__PROMPT__.
Copy all lines holding the word "options" from the entries.

Segment Start: LISTED ENTRIES

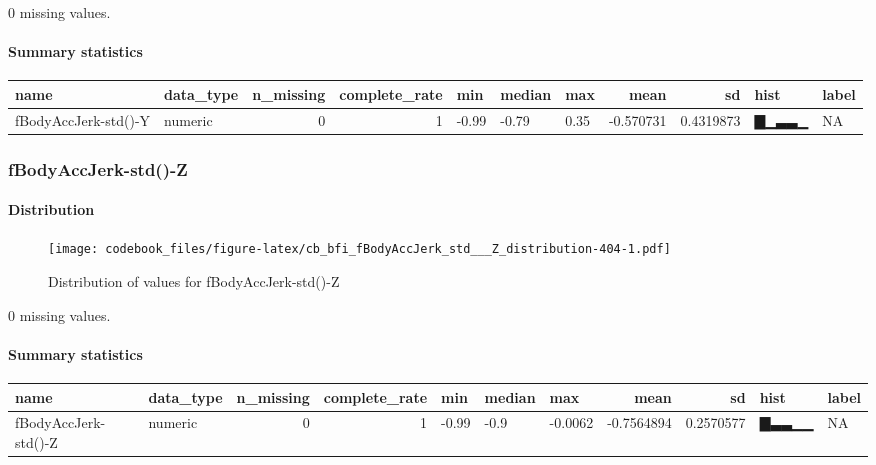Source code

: \documentclass[
]{article}
\begin{document}
0 missing values.

\hypertarget{fBodyAccJerk_std___Y_summary}{%
\paragraph{Summary statistics}\label{fBodyAccJerk_std___Y_summary}}

\begin{longtable}[]{@{}llrrlllrrll@{}}
\toprule
name & data\_type & n\_missing & complete\_rate & min & median & max &
mean & sd & hist & label \\
\midrule
\endhead
fBodyAccJerk-std()-Y & numeric & 0 & 1 & -0.99 & -0.79 & 0.35 &
-0.570731 & 0.4319873 & ▇▁▃▃▁ & NA \\
\bottomrule
\end{longtable}

\hypertarget{fBodyAccJerk_std___Z}{%
\subsubsection{fBodyAccJerk-std()-Z}\label{fBodyAccJerk_std___Z}}

\hypertarget{fBodyAccJerk_std___Z_distribution}{%
\paragraph{Distribution}\label{fBodyAccJerk_std___Z_distribution}}

\begin{figure}
\centering
\texttt{[image: codebook\_files/figure-latex/cb\_bfi\_fBodyAccJerk\_std\_\_\_Z\_distribution-404-1.pdf]}
\caption{Distribution of values for fBodyAccJerk-std()-Z}
\end{figure}

0 missing values.

\hypertarget{fBodyAccJerk_std___Z_summary}{%
\paragraph{Summary statistics}\label{fBodyAccJerk_std___Z_summary}}

\begin{longtable}[]{@{}llrrlllrrll@{}}
\toprule
name & data\_type & n\_missing & complete\_rate & min & median & max &
mean & sd & hist & label \\
\midrule
\endhead
fBodyAccJerk-std()-Z & numeric & 0 & 1 & -0.99 & -0.9 & -0.0062 &
-0.7564894 & 0.2570577 & ▇▃▃▁▁ & NA \\
\bottomrule
\end{longtable}
\end{document}
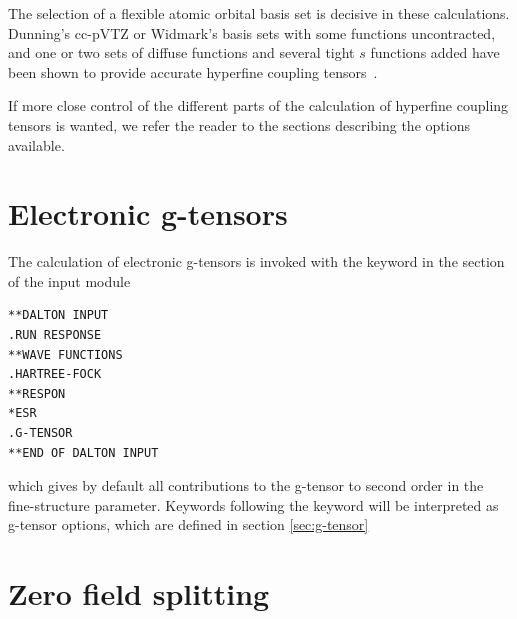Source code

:     The selection of a flexible atomic orbital basis set is decisive
in these calculations. Dunning's cc-pVTZ or Widmark's basis sets with some
functions uncontracted, and one or two sets of diffuse functions and
several tight $s$ functions added have been shown to provide accurate
hyperfine coupling tensors~\cite{bfpjcpl232}.

    If more close control of the different parts of the calculation
of hyperfine coupling tensors is wanted, we refer the reader to the
sections describing the options available.

\section{Electronic g-tensors}

\begin{center}
\end{center}

The calculation of electronic g-tensors is invoked
with the keyword  in the
 section of the  input module

\begin{verbatim}
**DALTON INPUT
.RUN RESPONSE
**WAVE FUNCTIONS
.HARTREE-FOCK
**RESPON
*ESR
.G-TENSOR
**END OF DALTON INPUT
\end{verbatim}
which gives by default all contributions to the g-tensor to second order in
the fine-structure parameter. Keywords following the  keyword
will be interpreted as g-tensor options, which are defined in section
\ref{sec:g-tensor}

\section{Zero field splitting}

Segment End: LISTED ENTRIES

__OUTPUT OF THE EXERCISE__.
sections describing the options available.
will be interpreted as g-tensor options, which are defined in section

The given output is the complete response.